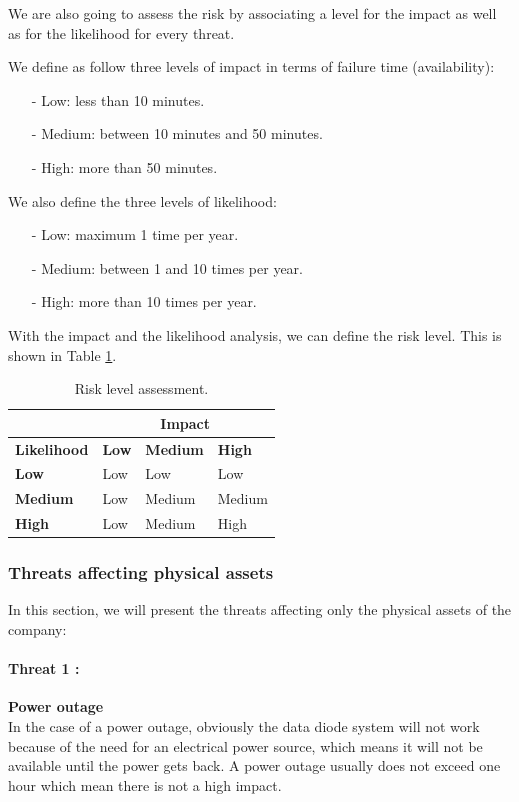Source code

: \documentclass[a4paper,10pt]{article}
\begin{document}
We are also going to assess the risk by associating a level for the impact as well as for the likelihood for every threat. 

We define as follow three levels of impact in terms of failure time (availability):
\begin{enumerate}
	\item[-] Low: less than 10 minutes.
	\item[-] Medium: between 10 minutes and 50 minutes.
	\item[-] High: more than 50 minutes.
\end{enumerate}

We also define the three levels of likelihood:
\begin{enumerate}
	\item[-] Low: maximum 1 time per year.
	\item[-] Medium: between 1 and 10 times per year.
	\item[-] High: more than 10 times per year.
\end{enumerate}

With the impact and the likelihood analysis, we can define the risk level. This is shown in Table \ref{tab:risk}.

\begin{table}[!h]
	\centering
	\begin{tabular}{|l|l|l|l|}
		\hline
		 & \multicolumn{3}{|c|}{\textbf{Impact}}  \\ \hline
		\textbf{Likelihood} & \textbf{Low} & \textbf{Medium} & \textbf{High} \\ \hline
		\textbf{Low}& Low & Low & Low \\ \hline
		\textbf{Medium} & Low & Medium & Medium \\ \hline
		\textbf{High} & Low & Medium &  High \\ \hline
	\end{tabular}
	\caption{Risk level assessment.}
	\label{tab:risk}
\end{table}

\subsubsection{Threats affecting physical assets}
In this section, we will present the threats affecting only the physical assets of the company:


\paragraph{Threat 1 :}  \textbf{Power outage}\\
\indent In the case of a power outage, obviously the data diode system will not work because of the need for an electrical power source, which means it will not be available until the power gets back. A power outage usually does not exceed one hour which mean there is not a high impact.
\end{document}
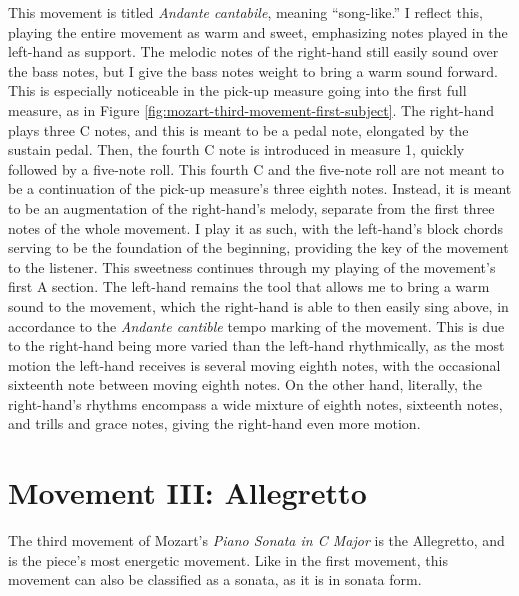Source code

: This movement is titled \textit{Andante cantabile}, meaning ``song-like.'' I reflect this, playing the entire movement as warm and sweet, emphasizing notes played in the left-hand as support. The melodic notes of the right-hand still easily sound over the bass notes, but I give the bass notes weight to bring a warm sound forward. This is especially noticeable in the pick-up measure going into the first full measure, as in Figure \ref{fig:mozart-third-movement-first-subject}. The right-hand plays three C notes, and this is meant to be a pedal note, elongated by the sustain pedal. Then, the fourth C note is introduced in measure 1, quickly followed by a five-note roll. This fourth C and the five-note roll are not meant to be a continuation of the pick-up measure's three eighth notes. Instead, it is meant to be an augmentation of the right-hand's melody, separate from the first three notes of the whole movement. I play it as such, with the left-hand's block chords serving to be the foundation of the beginning, providing the key of the movement to the listener. This sweetness continues through my playing of the movement's first A section. The left-hand remains the tool that allows me to bring a warm sound to the movement, which the right-hand is able to then easily sing above, in accordance to the \textit{Andante cantible} tempo marking of the movement. This is due to the right-hand being more varied than the left-hand rhythmically, as the most motion the left-hand receives is several moving eighth notes, with the occasional sixteenth note between moving eighth notes. On the other hand, literally, the right-hand's rhythms encompass a wide mixture of eighth notes, sixteenth notes, and trills and grace notes, giving the right-hand even more motion. %

\section{Movement III: Allegretto}
The third movement of Mozart's \textit{Piano Sonata in C Major} is the Allegretto, and is the piece's most energetic movement. Like in the first movement, this movement can also be classified as a sonata, as it is in sonata form. 

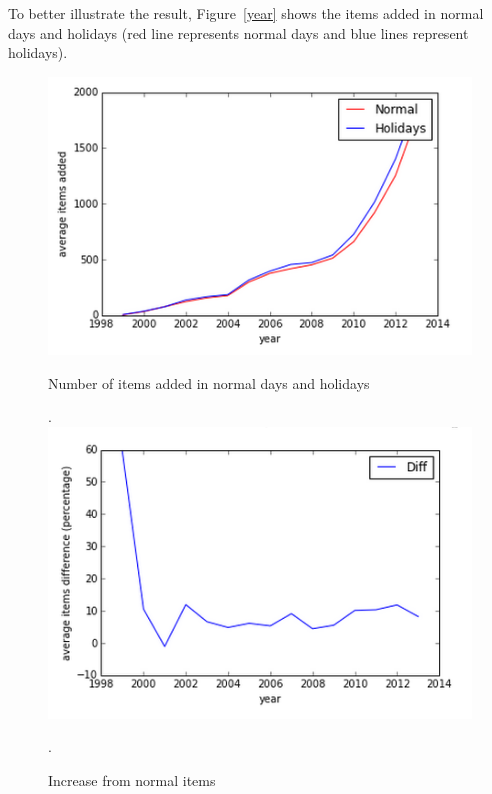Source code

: \documentclass{llncs}
\begin{document}
To better illustrate the result, Figure~\ref{year} shows the items added in normal days and holidays (red line represents normal days and blue lines represent holidays). 

\begin{figure}[H]
  \includegraphics[width=\linewidth]{year.png}
  \caption{Number of items added in normal days and holidays}.
  \label{year}
\endminipage\hfill
{}%
  \includegraphics[width=\linewidth]{holiday.png}
  \caption{Increase from normal items }.
  \label{holiday}
\endminipage
\end{figure}
\end{document}

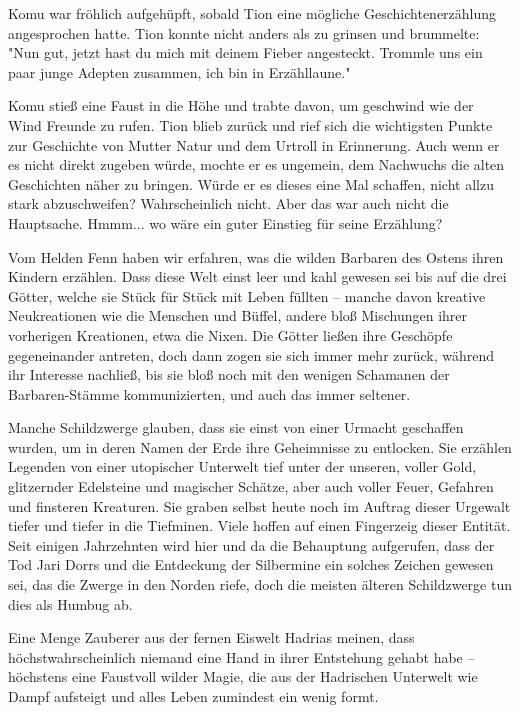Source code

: Komu war fröhlich aufgehüpft, sobald Tion eine mögliche Geschichtenerzählung angesprochen hatte. Tion konnte nicht anders als zu grinsen und brummelte: "Nun gut, jetzt hast du mich mit deinem Fieber angesteckt. Trommle uns ein paar junge Adepten zusammen, ich bin in Erzähllaune."

Komu stieß eine Faust in die Höhe und trabte davon, um geschwind wie der Wind Freunde zu rufen. Tion blieb zurück und rief sich die wichtigsten Punkte zur Geschichte von Mutter Natur und dem Urtroll in Erinnerung. Auch wenn er es nicht direkt zugeben würde, mochte er es ungemein, dem Nachwuchs die alten Geschichten näher zu bringen. Würde er es dieses eine Mal schaffen, nicht allzu stark abzuschweifen? Wahrscheinlich nicht. Aber das war auch nicht die Hauptsache. Hmmm... wo wäre ein guter Einstieg für seine Erzählung?

\trennzeichen

Vom Helden Fenn haben wir erfahren, was die wilden Barbaren des Ostens ihren Kindern erzählen. Dass diese Welt einst leer und kahl gewesen sei bis auf die drei Götter, welche sie Stück für Stück mit Leben füllten – manche davon kreative Neukreationen wie die Menschen und Büffel, andere bloß Mischungen ihrer vorherigen Kreationen, etwa die Nixen. Die Götter ließen ihre Geschöpfe gegeneinander antreten, doch dann zogen sie sich immer mehr zurück, während ihr Interesse nachließ, bis sie bloß noch mit den wenigen Schamanen der Barbaren-Stämme kommunizierten, und auch das immer seltener.

\trennzeichen

Manche Schildzwerge glauben, dass sie einst von einer Urmacht geschaffen wurden, um in deren Namen der Erde ihre Geheimnisse zu entlocken. Sie erzählen Legenden von einer utopischer Unterwelt tief unter der unseren, voller Gold, glitzernder Edelsteine und magischer Schätze, aber auch voller Feuer, Gefahren und finsteren Kreaturen. Sie graben selbst heute noch im Auftrag dieser Urgewalt tiefer und tiefer in die Tiefminen. Viele hoffen auf einen Fingerzeig dieser Entität. Seit einigen Jahrzehnten wird hier und da die Behauptung aufgerufen, dass der Tod Jari Dorrs und die Entdeckung der Silbermine ein solches Zeichen gewesen sei, das die Zwerge in den Norden riefe, doch die meisten älteren Schildzwerge tun dies als Humbug ab.

\trennzeichen

Eine Menge Zauberer aus der fernen Eiswelt Hadrias meinen, dass höchstwahrscheinlich niemand eine Hand in ihrer Entstehung gehabt habe – höchstens eine Faustvoll wilder Magie, die aus der Hadrischen Unterwelt wie Dampf aufsteigt und alles Leben zumindest ein wenig formt.

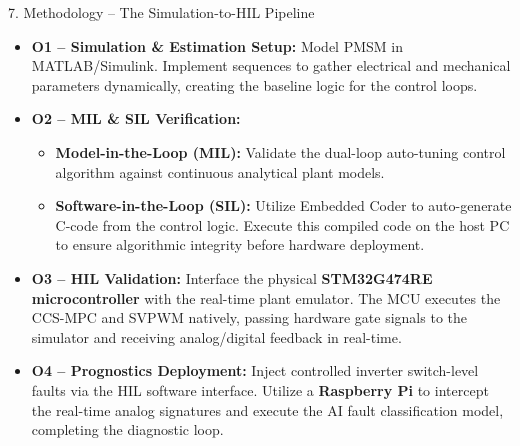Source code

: \documentclass[aspectratio=169]{beamer}
\begin{document}
\begin{frame}{7. Methodology -- The Simulation-to-HIL Pipeline}
    \footnotesize
    \begin{itemize}
        \item \textbf{O1 -- Simulation \& Estimation Setup:} Model PMSM in MATLAB/Simulink. Implement sequences to gather electrical and mechanical parameters dynamically, creating the baseline logic for the control loops.
        \item \textbf{O2 -- MIL \& SIL Verification:}
        \begin{itemize}
            \footnotesize
            \item \textbf{Model-in-the-Loop (MIL):} Validate the dual-loop auto-tuning control algorithm against continuous analytical plant models.
            \item \textbf{Software-in-the-Loop (SIL):} Utilize Embedded Coder to auto-generate C-code from the control logic. Execute this compiled code on the host PC to ensure algorithmic integrity before hardware deployment.
        \end{itemize}
        \item \textbf{O3 -- HIL Validation:} Interface the physical \textbf{STM32G474RE microcontroller} with the real-time plant emulator. The MCU executes the CCS-MPC and SVPWM natively, passing hardware gate signals to the simulator and receiving analog/digital feedback in real-time.
        \item \textbf{O4 -- Prognostics Deployment:} Inject controlled inverter switch-level faults via the HIL software interface. Utilize a \textbf{Raspberry Pi} to intercept the real-time analog signatures and execute the AI fault classification model, completing the diagnostic loop.
    \end{itemize}
\end{frame}
\end{document}
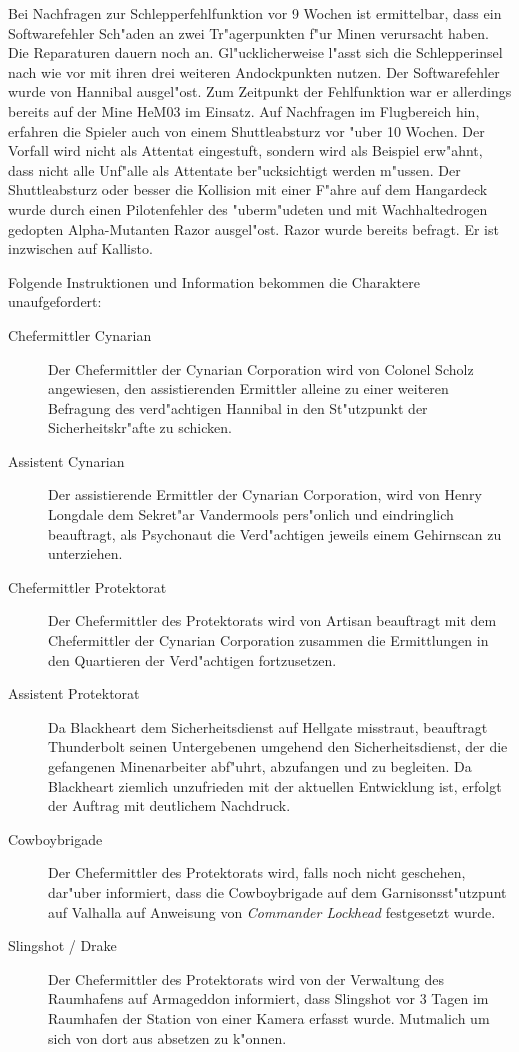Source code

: Bei Nachfragen zur Schlepperfehlfunktion vor 9 Wochen ist ermittelbar, dass ein Softwarefehler Sch"aden an zwei Tr"agerpunkten f"ur Minen verursacht haben. Die Reparaturen dauern noch an. Gl"ucklicherweise l"asst sich die Schlepperinsel nach wie vor mit ihren drei weiteren Andockpunkten nutzen. Der Softwarefehler wurde von Hannibal ausgel"ost. Zum Zeitpunkt der Fehlfunktion war er allerdings bereits auf der Mine HeM03 im Einsatz. Auf Nachfragen im Flugbereich hin, erfahren die Spieler auch von einem Shuttleabsturz vor "uber 10 Wochen. Der Vorfall wird nicht als Attentat eingestuft, sondern wird als Beispiel erw"ahnt, dass nicht alle Unf"alle als Attentate ber"ucksichtigt werden m"ussen. Der Shuttleabsturz oder besser die Kollision mit einer F"ahre auf dem Hangardeck wurde durch einen Pilotenfehler des "uberm"udeten und mit Wachhaltedrogen gedopten Alpha-Mutanten Razor ausgel"ost. Razor wurde bereits befragt. Er ist inzwischen auf Kallisto.

Folgende Instruktionen und Information bekommen die Charaktere unaufgefordert:

\begin{description}
	\item[Chefermittler Cynarian] Der Chefermittler der Cynarian Corporation wird von Colonel Scholz angewiesen, den assistierenden 
		Ermittler alleine zu einer weiteren Befragung des verd"achtigen Hannibal in den St"utzpunkt der Sicherheitskr"afte zu schicken.
	\item[Assistent Cynarian] Der assistierende Ermittler der Cynarian Corporation, wird von Henry Longdale dem Sekret"ar Vandermools 	
		pers"onlich und eindringlich beauftragt, als Psychonaut die Verd"achtigen jeweils einem Gehirnscan zu unterziehen.
	\item[Chefermittler Protektorat] Der Chefermittler des Protektorats wird von Artisan beauftragt mit dem Chefermittler der Cynarian 
		Corporation zusammen die Ermittlungen in den Quartieren der Verd"achtigen fortzusetzen.
	\item[Assistent Protektorat] Da Blackheart dem Sicherheitsdienst auf Hellgate misstraut, beauftragt Thunderbolt seinen Untergebenen 
		umgehend den Sicherheitsdienst, der die gefangenen Minenarbeiter abf"uhrt, abzufangen und zu begleiten. Da Blackheart ziemlich unzufrieden mit der aktuellen Entwicklung ist, erfolgt der Auftrag mit deutlichem Nachdruck.	
	\item[Cowboybrigade] Der Chefermittler des Protektorats wird, falls noch nicht geschehen, dar"uber informiert, dass die Cowboybrigade 	
		auf dem Garnisonsst"utzpunt auf Valhalla auf Anweisung von \emph{Commander Lockhead} festgesetzt wurde.
	\item[Slingshot / Drake] Der Chefermittler des Protektorats wird von der Verwaltung des Raumhafens auf Armageddon informiert, dass 
		Slingshot vor 3 Tagen im Raumhafen der Station von einer Kamera erfasst wurde. Mutma\3lich um sich von dort aus absetzen zu k"onnen.
\end{description}

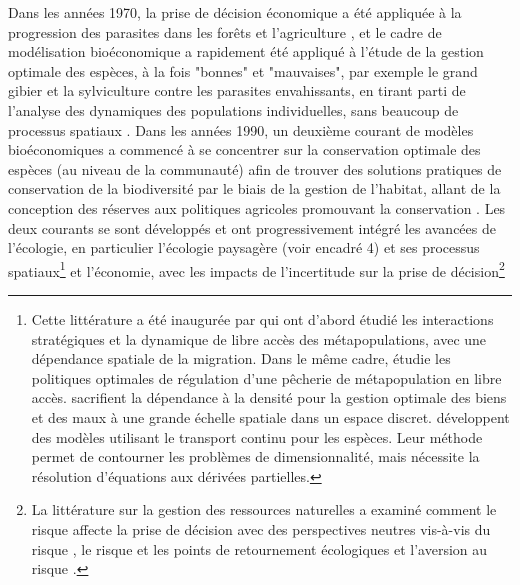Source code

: Dans les années 1970, la prise de décision économique a été appliquée à la progression des parasites dans les forêts et l'agriculture \citep{Hueth1974, Feder1975}, et le cadre de modélisation bioéconomique a rapidement été appliqué à l'étude de la gestion optimale des espèces, à la fois "bonnes" et "mauvaises", par exemple le grand gibier et la sylviculture contre les parasites envahissants, en tirant parti de l'analyse des dynamiques des populations individuelles, sans beaucoup de processus spatiaux \citep{swanson_economics_1994, Skonhoft1999_on,ALEXANDER2000, Horan2002}.  Dans les années 1990, un deuxième courant de modèles bioéconomiques a commencé à se concentrer sur la conservation optimale des espèces (au niveau de la communauté) afin de trouver des solutions pratiques de conservation de la biodiversité par le biais de la gestion de l'habitat, allant de la conception des réserves aux politiques agricoles promouvant la conservation \citep{costello_dynamic_2004, Polasky2001,Polasky2005, Watzold2016a, Mouysset2011}. Les deux courants se sont développés et ont progressivement intégré les avancées de l'écologie, en particulier l'écologie paysagère (voir encadré 4) et ses processus spatiaux\footnote{Cette littérature a été inaugurée par \cite{huffaker_optimal_1992, brown_metapopulation_1997, sanchirico_bioeconomics_1999} qui ont d'abord étudié les interactions stratégiques et la dynamique de libre accès des métapopulations, avec une dépendance spatiale de la migration. Dans le même cadre, \cite{SANCHIRICO200523} étudie les politiques optimales de régulation d'une pêcherie de métapopulation en libre accès. \cite{costello_optimal_2008, blackwood_cost-effective_2010} sacrifient la dépendance à la densité pour la gestion optimale des biens et des maux à une grande échelle spatiale dans un espace discret. \cite{brock_pattern_2010, brock_2020} développent des modèles utilisant le transport continu pour les espèces. Leur méthode permet de contourner les problèmes de dimensionnalité, mais nécessite la résolution d'équations aux dérivées partielles.} et l'économie, avec les impacts de l'incertitude sur la prise de décision\footnote{La littérature sur la gestion des ressources naturelles a examiné comment le risque affecte la prise de décision avec des perspectives neutres vis-à-vis du risque \citep{reed_1979_optimal, costello_optimal_2008}, le risque et les points de retournement écologiques \citep{costello_renewable_2019} et l'aversion au risque \citep{McGoughPlantingaCostello+2009,
kapaun_does_2013,TAHVONEN2018659}.
}
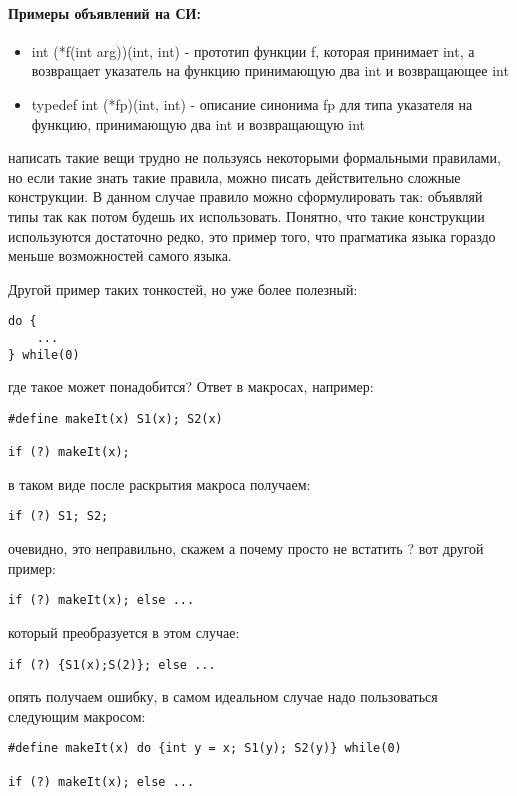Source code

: \paragraph{Примеры объявлений на СИ:}

\begin{itemize}
\item int (*f(int arg))(int, int) - прототип функции f, которая принимает int, а возвращает указатель на функцию принимающую два int и возвращающее int

\item typedef int (*fp)(int, int) - описание синонима fp для типа указателя на функцию, принимающую два int и возвращающую int
\end{itemize}

написать такие вещи трудно не пользуясь некоторыми формальными правилами, но если такие знать такие правила, можно писать действительно сложные конструкции.
В данном случае правило можно сформулировать так: объявляй типы так как потом будешь их использовать. Понятно, что такие конструкции используются достаточно
редко, это пример того, что прагматика языка гораздо меньше возможностей самого языка.

Другой пример таких тонкостей, но уже более полезный:
\begin{lstlisting}
do {
	...
} while(0)
\end{lstlisting}
где такое может понадобится? Ответ в макросах, например:
\begin{lstlisting}
#define makeIt(x) S1(x); S2(x)

if (?) makeIt(x);
\end{lstlisting}
в таком виде после раскрытия макроса получаем:
\begin{lstlisting}
if (?) S1; S2;
\end{lstlisting}
очевидно, это неправильно, скажем а почему просто не встатить ${}$? вот другой пример:
\begin{lstlisting}
if (?) makeIt(x); else ...
\end{lstlisting}
который преобразуется в этом случае:
\begin{lstlisting}
if (?) {S1(x);S(2)}; else ...
\end{lstlisting}
опять получаем ошибку, в самом идеальном случае надо пользоваться следующим макросом:
\begin{lstlisting}
#define makeIt(x) do {int y = x; S1(y); S2(y)} while(0)

if (?) makeIt(x); else ...
\end{lstlisting}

Task → If a line of the records includes the string "outage", copy it out.

Written solution →
\paragraph{Threat 1 :}  \textbf{Power outage}\\
\indent In the case of a power outage, obviously the data diode system will not work because of the need for an electrical power source, which means it will not be available until the power gets back. A power outage usually does not exceed one hour which mean there is not a high impact.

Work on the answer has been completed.